* [What this task involves]: Copy each line of the entries that contains the word "theoremstyle".

* [Entries provided]:
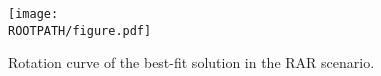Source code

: \begin{figure}%
	\centering%
	\texttt{[image: \\ROOTPATH/figure.pdf]}
	\caption{Rotation curve of the best-fit solution in the RAR scenario.}%
	\label{fig:rar:vrot}%
\end{figure}
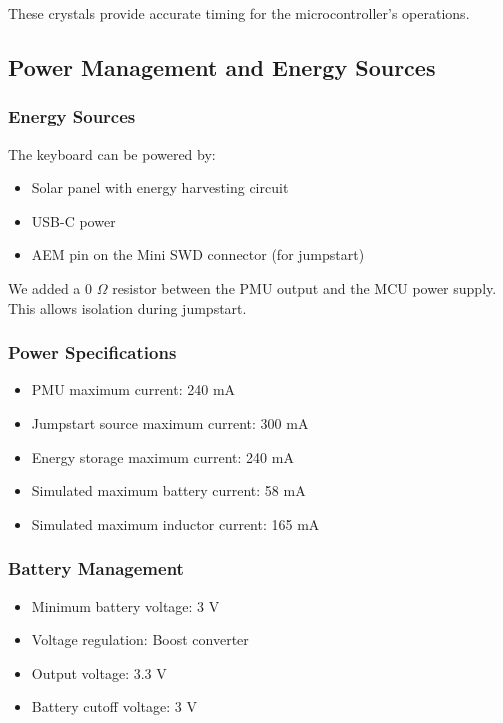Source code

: \documentclass[a4paper,11pt]{article}%
\begin{document}
These crystals provide accurate timing for the microcontroller's operations.

\subsection{Power Management and Energy Sources}

\subsubsection{Energy Sources}

The keyboard can be powered by:

\begin{itemize}
    \item Solar panel with energy harvesting circuit
    \item USB-C power
    \item AEM pin on the Mini SWD connector (for jumpstart)
\end{itemize}

We added a 0 $\Omega$ resistor between the PMU output and the MCU power supply. This allows isolation during jumpstart.

\subsubsection{Power Specifications}

\begin{itemize}
    \item PMU maximum current: 240 mA
    \item Jumpstart source maximum current: 300 mA
    \item Energy storage maximum current: 240 mA
    \item Simulated maximum battery current: 58 mA
    \item Simulated maximum inductor current: 165 mA
\end{itemize}

\subsubsection{Battery Management}

\begin{itemize}
    \item Minimum battery voltage: 3 V
    \item Voltage regulation: Boost converter
    \item Output voltage: 3.3 V
    \item Battery cutoff voltage: 3 V
\end{itemize}
\end{document}
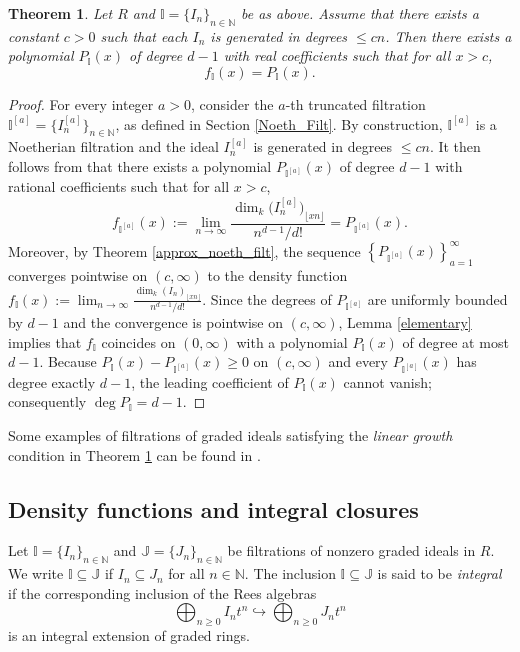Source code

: \documentclass[12pt,a4paper]{amsart}
\theoremstyle{plain}
\newtheorem{theorem}{Theorem}[section]
\theoremstyle{definition}
\numberwithin{equation}{theorem}
\begin{document}
\begin{theorem}\label{even_linear}
Let $R$ and $\mathbb{I}=\{I_n\}_{n\in\mathbb{N}}$ be as above. Assume that there exists a constant $c>0$ such that each $I_n$ is generated in degrees $\leq cn$. Then there exists a polynomial $P_{\mathbb{I}}(x)$ of degree $d-1$ with real coefficients such that for all $x>c$, $$f_{\mathbb{I}}(x) = P_{\mathbb{I}}(x).$$
\end{theorem}
\begin{proof}
For every integer $a>0$, consider the $a$-th truncated filtration $\mathbb{I}^{[a]} = \big\{I^{[a]}_n\big\}_{n\in\mathbb{N}}$, as defined in Section \ref{Noeth_Filt}. By construction, $\mathbb{I}^{[a]}$ is a Noetherian filtration and the ideal $I^{[a]}_n$ is generated in degrees $\leq cn$. It then follows from \cite[Theorem 4.4]{DRT25} that there exists a polynomial $P_{\mathbb{I}^{[a]}}(x)$ of degree $d-1$ with rational coefficients such that for all $x>c$, $$f_{\mathbb{I}^{[a]}}(x) := \lim_{n\to\infty}\dfrac{\dim_k {\big(I^{[a]}_n\big)}_{\lfloor xn \rfloor}}{n^{d-1}/d!} = P_{\mathbb{I}^{[a]}}(x).$$ Moreover, by Theorem \ref{approx_noeth_filt}, the sequence $\left\{P_{\mathbb{I}^{[a]}}(x)\right\}_{a=1}^{\infty}$ converges pointwise on $(c,\infty)$ to the density function $f_{\mathbb{I}}(x):=\lim_{n\to\infty}\frac{\dim_k {\left(I_n\right)}_{\lfloor xn \rfloor}}{n^{d-1}/d!}$. Since the degrees of $P_{\mathbb{I}^{[a]}}$ are uniformly bounded by $d-1$ and the convergence is pointwise on $(c,\infty)$, Lemma \ref{elementary} implies that $f_{\mathbb{I}}$ coincides on $(0,\infty)$ with a polynomial $P_{\mathbb{I}}(x)$ of degree at most $d-1$. Because $P_{\mathbb{I}}(x) - P_{\mathbb{I}^{[a]}}(x) \geq 0$ on $(c,\infty)$ and every $P_{\mathbb{I}^{[a]}}(x)$ has degree exactly $d-1$, the leading coefficient of $P_{\mathbb{I}}(x)$ cannot vanish; consequently $\deg P_{\mathbb{I}} = d-1$.
\end{proof}

Some examples of filtrations of graded ideals satisfying the \emph{linear growth} condition in Theorem \ref{even_linear} can be found in \cite{HHT02}.

\subsection{Density functions and integral closures}
Let $\mathbb{I}=\{I_n\}_{n\in\mathbb{N}}$ and $\mathbb{J}=\{J_n\}_{n\in\mathbb{N}}$ be filtrations of nonzero graded ideals in $R$. We write $\mathbb{I} \subseteq \mathbb{J}$ if $I_n \subseteq J_n$ for all $n \in \mathbb{N}$. The inclusion $\mathbb{I} \subseteq \mathbb{J}$ is said to be \emph{integral} if the corresponding inclusion of the Rees algebras $$\bigoplus_{n\geq 0}I_nt^n \hookrightarrow \bigoplus_{n\geq 0}J_nt^n$$ is an integral extension of graded rings.
\end{document}
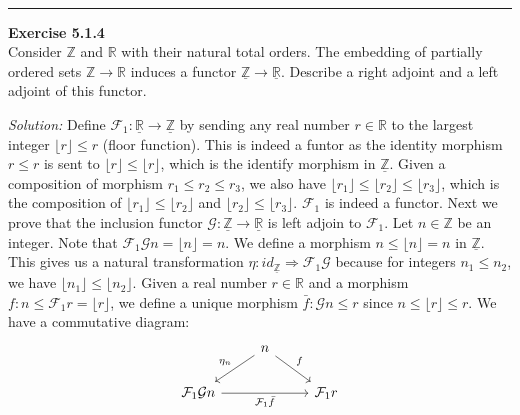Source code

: \documentclass[a4paper, 12pt]{article}
\newenvironment{problem}[2][Exercise]
    { \begin{mdframed}[backgroundcolor=gray!20] \textbf{#1 #2} \\}
    {  \end{mdframed}}
\newenvironment{solution}
    {\textit{Solution:}}
    {}
\begin{document}
\\ 
\noindent\rule{7in}{2.8pt}
\begin{problem}{5.1.4}
Consider \(\mathbb{Z}\) and \(\mathbb{R}\) with their natural total orders. The embedding of partially ordered sets \(\mathbb{Z}\rightarrow \mathbb{R}\) induces a functor \(\underline{\mathbb{Z}}\rightarrow \underline{\mathbb{R}}\). 
Describe a right adjoint and a left adjoint of this functor.
\end{problem}
\begin{solution}
Define \(\mathcal{F}_1:\underline{\mathbb{R}}\rightarrow \underline{\mathbb{Z}}\) by sending any real number \(r\in \mathbb{R}\) to the largest integer \(\lfloor r \rfloor\leq r\) (floor function). This is indeed a funtor as the identity morphism \(r\leq r\) 
is sent to \(\lfloor r\rfloor \leq \lfloor r\rfloor\), which is the identify morphism in \(\underline{\mathbb{Z}}\). Given a composition of morphism \(r_1\leq r_2\leq r_3\), we also have \(\lfloor r_1\rfloor \leq \lfloor r_2\rfloor \leq \lfloor r_3\rfloor\), which is the composition of 
\(\lfloor r_1\rfloor \leq \lfloor r_2\rfloor\) and \(\lfloor r_2\rfloor\leq \lfloor r_3\rfloor\). \(\mathcal{F}_1\) is indeed a functor. Next we prove that the inclusion functor \(\mathcal{G}:\underline{\mathbb{Z}}\rightarrow \underline{\mathbb{R}}\) is left adjoin to \(\mathcal{F}_1\). Let \(n\in \mathbb{Z}\) 
be an integer. Note that \(\mathcal{F}_1 \mathcal{G}n=\lfloor n\rfloor=n\). We define a morphism \(n\leq \lfloor n\rfloor=n\) in \(\underline{\mathbb{Z}}\). This gives us a natural transformation \(\eta: id_{\underline{\mathbb{Z}}}\Rightarrow \mathcal{F}_1 \mathcal{G}\) because for integers \(n_1\leq n_2\), we have \(\lfloor n_1\rfloor\leq \lfloor n_2\rfloor\). Given a real number \(r\in \mathbb{R}\) 
and a morphism \(f:n\leq \mathcal{F}_1r=\lfloor r\rfloor\), we define a unique morphism \(\bar{f}:\mathcal{G}n\leq r\) since \(n\leq \lfloor r\rfloor \leq r\). We have a commutative diagram:
\[\begin{tikzcd}
	& n \\
	{\mathcal{F}_1\mathcal{G}n} && {\mathcal{F}_1r}
	\arrow["{\eta_n}"', from=1-2, to=2-1]
	\arrow["f", from=1-2, to=2-3]
	\arrow["{\mathcal{F}_1\bar{f}}"', from=2-1, to=2-3]
\end{tikzcd}\]

\end{solution}
\end{document}
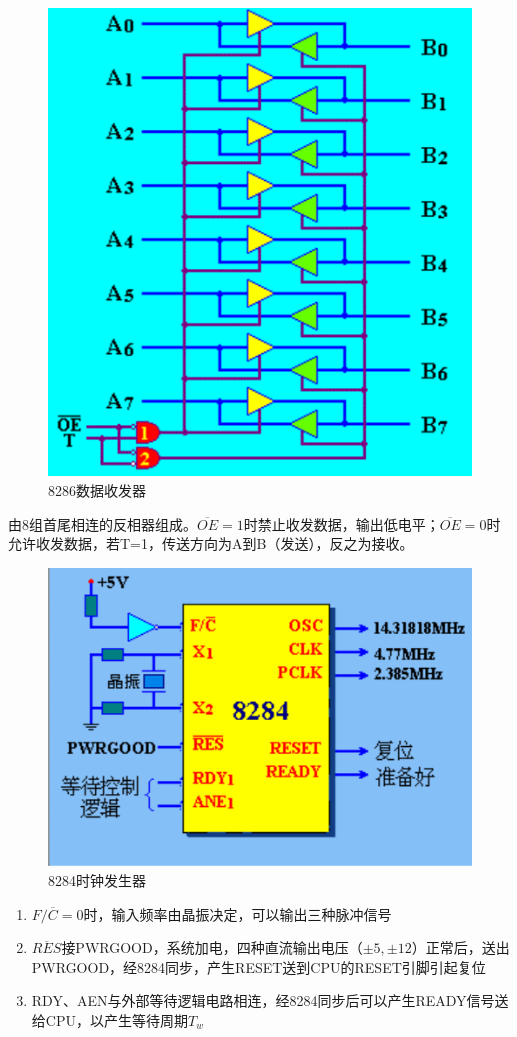 \begin{figure}[H]
    \centering
    \includegraphics[scale=1]{part_8086CPU/part_8086CPU_pic/8286数据收发器.png}
    \caption{8286数据收发器}
\end{figure}
由8组首尾相连的反相器组成。$\overline{OE}=1$时禁止收发数据，输出低电平；$\overline{OE}=0$时允许收发数据，若T=1，传送方向为A到B（发送），反之为接收。

\begin{figure}[H]
    \centering
    \includegraphics[scale=1]{part_8086CPU/part_8086CPU_pic/8284时钟发生器.png}
    \caption{8284时钟发生器}
\end{figure}
\begin{enumerate}
    \item $F/\overline{C}=0$时，输入频率由晶振决定，可以输出三种脉冲信号
    \item $\overline{RES}$接PWRGOOD，系统加电，四种直流输出电压（$\pm 5,\pm 12$）正常后，送出PWRGOOD，经8284同步，产生RESET送到CPU的RESET引脚引起复位
    \item RDY、AEN与外部等待逻辑电路相连，经8284同步后可以产生READY信号送给CPU，以产生等待周期$T_w$
\end{enumerate}
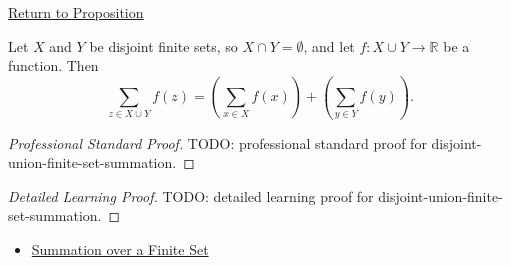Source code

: \newpage
{}
\label{prf:disjoint-union-finite-set-summation}

\begin{remark*}[Return]
\hyperref[prop:disjoint-union-finite-set-summation]{Return to Proposition}
\end{remark*}

\begin{proposition*}
Let \(X\) and \(Y\) be disjoint finite sets, so \(X\cap Y=\emptyset\),
and let \(f:X\cup Y\to\mathbb{R}\) be a function. Then
\[
  \sum_{z\in X\cup Y} f(z)
  =
  \left(\sum_{x\in X} f(x)\right)
  +
  \left(\sum_{y\in Y} f(y)\right).
\]
\end{proposition*}

\begin{proof}[Professional Standard Proof]
\LRAProofBodyStart
TODO: professional standard proof for disjoint-union-finite-set-summation.
\end{proof}

\begin{proof}[Detailed Learning Proof]
\LRAProofBodyStart
TODO: detailed learning proof for disjoint-union-finite-set-summation.
\end{proof}

\begin{remark*}
\end{remark*}

\begin{dependencies}
\begin{itemize}
  \item \hyperref[def:summation-over-finite-set]{Summation over a Finite Set}
\end{itemize}
\end{dependencies}

\clearpage
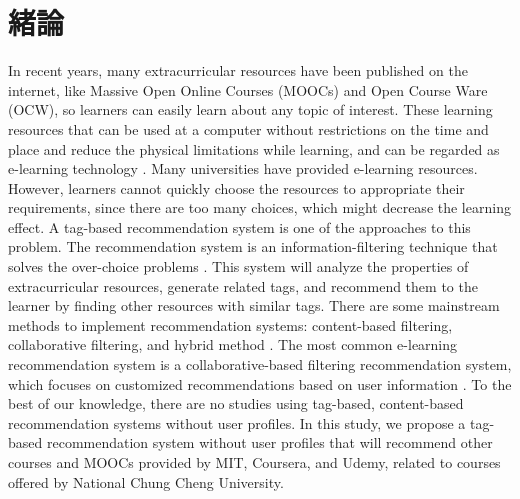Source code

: \chapter{緒論}
\label{chapter:introduction}

In recent years, many extracurricular resources have been published on the internet, like Massive Open Online Courses (MOOCs) and Open Course Ware (OCW), so learners can easily learn about any topic of interest. These learning resources that can be used at a computer without restrictions on the time and place and reduce the physical limitations while learning, and can be regarded as e-learning technology \cite{tan2008}. Many universities have provided e-learning resources. However, learners cannot quickly choose the resources to appropriate their requirements, since there are too many choices, which might decrease the learning effect. 
A tag-based recommendation system is one of the approaches to this problem. The recommendation system is an information-filtering technique that solves the over-choice problems \cite{zhang2019}. This system will analyze the properties of extracurricular resources, generate related tags, and recommend them to the learner by finding other resources with similar tags. There are some mainstream methods to implement recommendation systems: content-based filtering, collaborative filtering, and hybrid method \cite{nagarnaik2015}. The most common e-learning recommendation system is a collaborative-based filtering recommendation system, which focuses on customized recommendations based on user information \cite{ali2022}. To the best of our knowledge, there are no studies using tag-based, content-based recommendation systems without user profiles. 
In this study, we propose a tag-based recommendation system without user profiles that will recommend other courses and MOOCs provided by MIT, Coursera, and Udemy, related to courses offered by National Chung Cheng University.

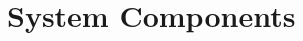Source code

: \documentclass[compress,red]{beamer}
\begin{document}
%
%
%
%

\section{System Components}
\end{document}
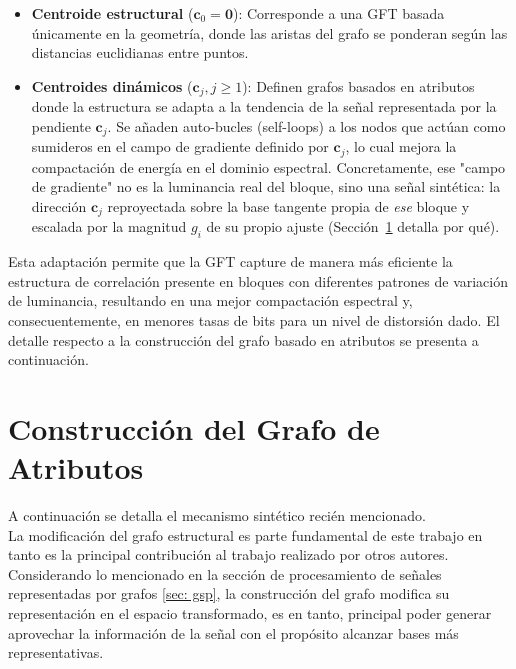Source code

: \begin{itemize}
    \item \textbf{Centroide estructural} (\(\mathbf{c}_0 = \mathbf{0}\)): Corresponde a una GFT basada únicamente en la geometría, donde las aristas del grafo se ponderan según las distancias euclidianas entre puntos.
    
    \item \textbf{Centroides dinámicos} (\(\mathbf{c}_j, j \geq 1\)): Definen grafos basados en atributos donde la estructura se adapta a la tendencia de la señal representada por la pendiente \(\mathbf{c}_j\). Se añaden auto-bucles (self-loops) a los nodos que actúan como sumideros en el campo de gradiente definido por \(\mathbf{c}_j\), lo cual mejora la compactación de energía en el dominio espectral. Concretamente, ese "campo de gradiente" no es la luminancia real del bloque, sino una señal sintética: la dirección $\mathbf{c}_j$ reproyectada sobre la base tangente propia de \emph{ese} bloque y escalada por la magnitud $g_i$ de su propio ajuste (Sección~\ref{sec:attribute_graph} detalla por qué).
\end{itemize}

Esta adaptación permite que la GFT capture de manera más eficiente la estructura de correlación presente en bloques con diferentes patrones de variación de luminancia, resultando en una mejor compactación espectral y, consecuentemente, en menores tasas de bits para un nivel de distorsión dado. El detalle respecto a la construcción del grafo basado en atributos se presenta a continuación.

\section{Construcción del Grafo de Atributos}\label{sec:attribute_graph}
    A continuación se detalla el mecanismo sintético recién mencionado.\\

    La modificación del grafo estructural es parte fundamental de este trabajo en tanto es la principal contribución al trabajo realizado por otros autores. Considerando lo mencionado en la sección de procesamiento de señales representadas por grafos \ref{sec: gsp}, la construcción del grafo modifica su representación en el espacio transformado, es en tanto, principal poder generar aprovechar la información de la señal con el propósito alcanzar bases más representativas.\\

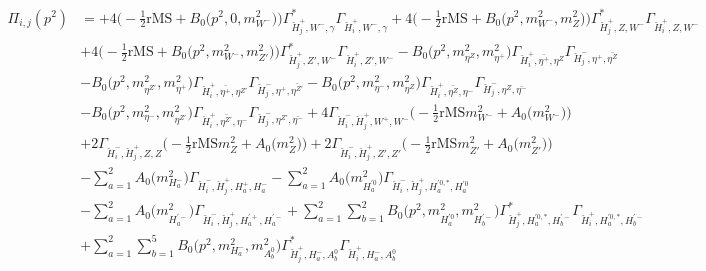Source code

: \begin{itemize}
\begin{align} 
\Pi_{i,j}(p^2) &= +4 \Big(-\frac{1}{2} \text{rMS}  + {B_0\Big(p^{2},0,m^2_{W^-}\Big)}\Big){\Gamma^*_{\check{H}^+_{{j}},W^-,\gamma}} {\Gamma_{\check{H}^+_{{i}},W^-,\gamma}} +4 \Big(-\frac{1}{2} \text{rMS}  + {B_0\Big(p^{2},m^2_{W^-},m^2_{Z}\Big)}\Big){\Gamma^*_{\check{H}^+_{{j}},Z,W^-}} {\Gamma_{\check{H}^+_{{i}},Z,W^-}} \nonumber \\ 
 &+4 \Big(-\frac{1}{2} \text{rMS}  + {B_0\Big(p^{2},m^2_{W^-},m^2_{{Z'}}\Big)}\Big){\Gamma^*_{\check{H}^+_{{j}},{Z'},W^-}} {\Gamma_{\check{H}^+_{{i}},{Z'},W^-}} - {B_0\Big(p^{2},m^2_{\eta^Z},m^2_{\eta^+}\Big)} {\Gamma_{\check{H}^+_{{i}},\bar{\eta^+},\eta^Z}} {\Gamma_{\check{H}^-_{{j}},\eta^+,\bar{\eta^Z}}} \nonumber \\ 
 &- {B_0\Big(p^{2},m^2_{\eta^{Z'}},m^2_{\eta^+}\Big)} {\Gamma_{\check{H}^+_{{i}},\bar{\eta^+},\eta^{Z'}}} {\Gamma_{\check{H}^-_{{j}},\eta^+,\bar{\eta^{Z'}}}} - {B_0\Big(p^{2},m^2_{\eta^-},m^2_{\eta^Z}\Big)} {\Gamma_{\check{H}^+_{{i}},\bar{\eta^Z},\eta^-}} {\Gamma_{\check{H}^-_{{j}},\eta^Z,\bar{\eta^-}}} \nonumber \\ 
 &- {B_0\Big(p^{2},m^2_{\eta^-},m^2_{\eta^{Z'}}\Big)} {\Gamma_{\check{H}^+_{{i}},\bar{\eta^{Z'}},\eta^-}} {\Gamma_{\check{H}^-_{{j}},\eta^{Z'},\bar{\eta^-}}} +4 {\Gamma_{\check{H}^-_{{i}},\check{H}^+_{{j}},W^+,W^-}} \Big(-\frac{1}{2} \text{rMS} m^2_{W^-}  + {A_0\Big(m^2_{W^-}\Big)}\Big)\nonumber \\ 
 &+2 {\Gamma_{\check{H}^-_{{i}},\check{H}^+_{{j}},Z,Z}} \Big(-\frac{1}{2} \text{rMS} m^2_{Z}  + {A_0\Big(m^2_{Z}\Big)}\Big)+2 {\Gamma_{\check{H}^-_{{i}},\check{H}^+_{{j}},{Z'},{Z'}}} \Big(-\frac{1}{2} \text{rMS} m^2_{{Z'}}  + {A_0\Big(m^2_{{Z'}}\Big)}\Big)\nonumber \\ 
 &- \sum_{a=1}^{2}{A_0\Big(m^2_{H^-_{{a}}}\Big)} {\Gamma_{\check{H}^-_{{i}},\check{H}^+_{{j}},H^+_{{a}},H^-_{{a}}}}  - \sum_{a=1}^{2}{A_0\Big(m^2_{H^{'0}_{{a}}}\Big)} {\Gamma_{\check{H}^-_{{i}},\check{H}^+_{{j}},H^{{'0},*}_{{a}},H^{'0}_{{a}}}}  \nonumber \\ 
 &- \sum_{a=1}^{2}{A_0\Big(m^2_{H^{'-}_{{a}}}\Big)} {\Gamma_{\check{H}^-_{{i}},\check{H}^+_{{j}},H^{'+}_{{a}},H^{'-}_{{a}}}}  +\sum_{a=1}^{2}\sum_{b=1}^{2}{B_0\Big(p^{2},m^2_{H^{'0}_{{a}}},m^2_{H^{'-}_{{b}}}\Big)} {\Gamma^*_{\check{H}^+_{{j}},H^{{'0},*}_{{a}},H^{'-}_{{b}}}} {\Gamma_{\check{H}^+_{{i}},H^{{'0},*}_{{a}},H^{'-}_{{b}}}} \nonumber \\ 
 &+\sum_{a=1}^{2}\sum_{b=1}^{5}{B_0\Big(p^{2},m^2_{H^-_{{a}}},m^2_{A^0_{{b}}}\Big)} {\Gamma^*_{\check{H}^+_{{j}},H^-_{{a}},A^0_{{b}}}} {\Gamma_{\check{H}^+_{{i}},H^-_{{a}},A^0_{{b}}}} \nonumber \\ 

\end{align}
\end{itemize}
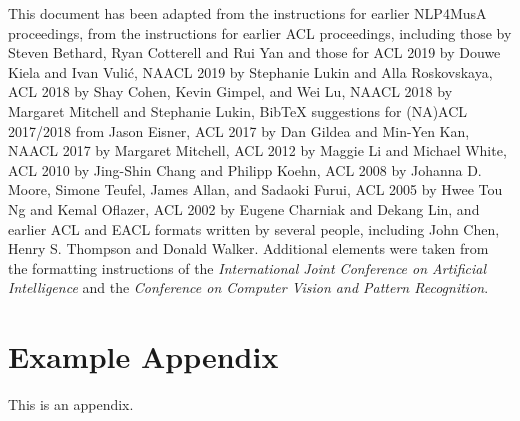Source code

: \documentclass[11pt]{article}
\begin{document}
This document has been adapted from the instructions
for earlier NLP4MusA proceedings,
from the instructions for earlier ACL proceedings,
including those 
by Steven Bethard, Ryan Cotterell and Rui Yan
and those for
ACL 2019 by Douwe Kiela and Ivan Vuli\'{c},
NAACL 2019 by Stephanie Lukin and Alla Roskovskaya,
ACL 2018 by Shay Cohen, Kevin Gimpel, and Wei Lu,
NAACL 2018 by Margaret Mitchell and Stephanie Lukin,
Bib\TeX{} suggestions for (NA)ACL 2017/2018 from Jason Eisner,
ACL 2017 by Dan Gildea and Min-Yen Kan,
NAACL 2017 by Margaret Mitchell,
ACL 2012 by Maggie Li and Michael White,
ACL 2010 by Jing-Shin Chang and Philipp Koehn,
ACL 2008 by Johanna D. Moore, Simone Teufel, James Allan, and Sadaoki Furui,
ACL 2005 by Hwee Tou Ng and Kemal Oflazer,
ACL 2002 by Eugene Charniak and Dekang Lin,
and earlier ACL and EACL formats written by several people, including
John Chen, Henry S. Thompson and Donald Walker.
Additional elements were taken from the formatting instructions of the \emph{International Joint Conference on Artificial Intelligence} and the \emph{Conference on Computer Vision and Pattern Recognition}.



\appendix

\section{Example Appendix}
\label{sec:appendix}

This is an appendix.
\end{document}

* [Finished task]:
\theoremstyle{plain}
\theoremstyle{definition}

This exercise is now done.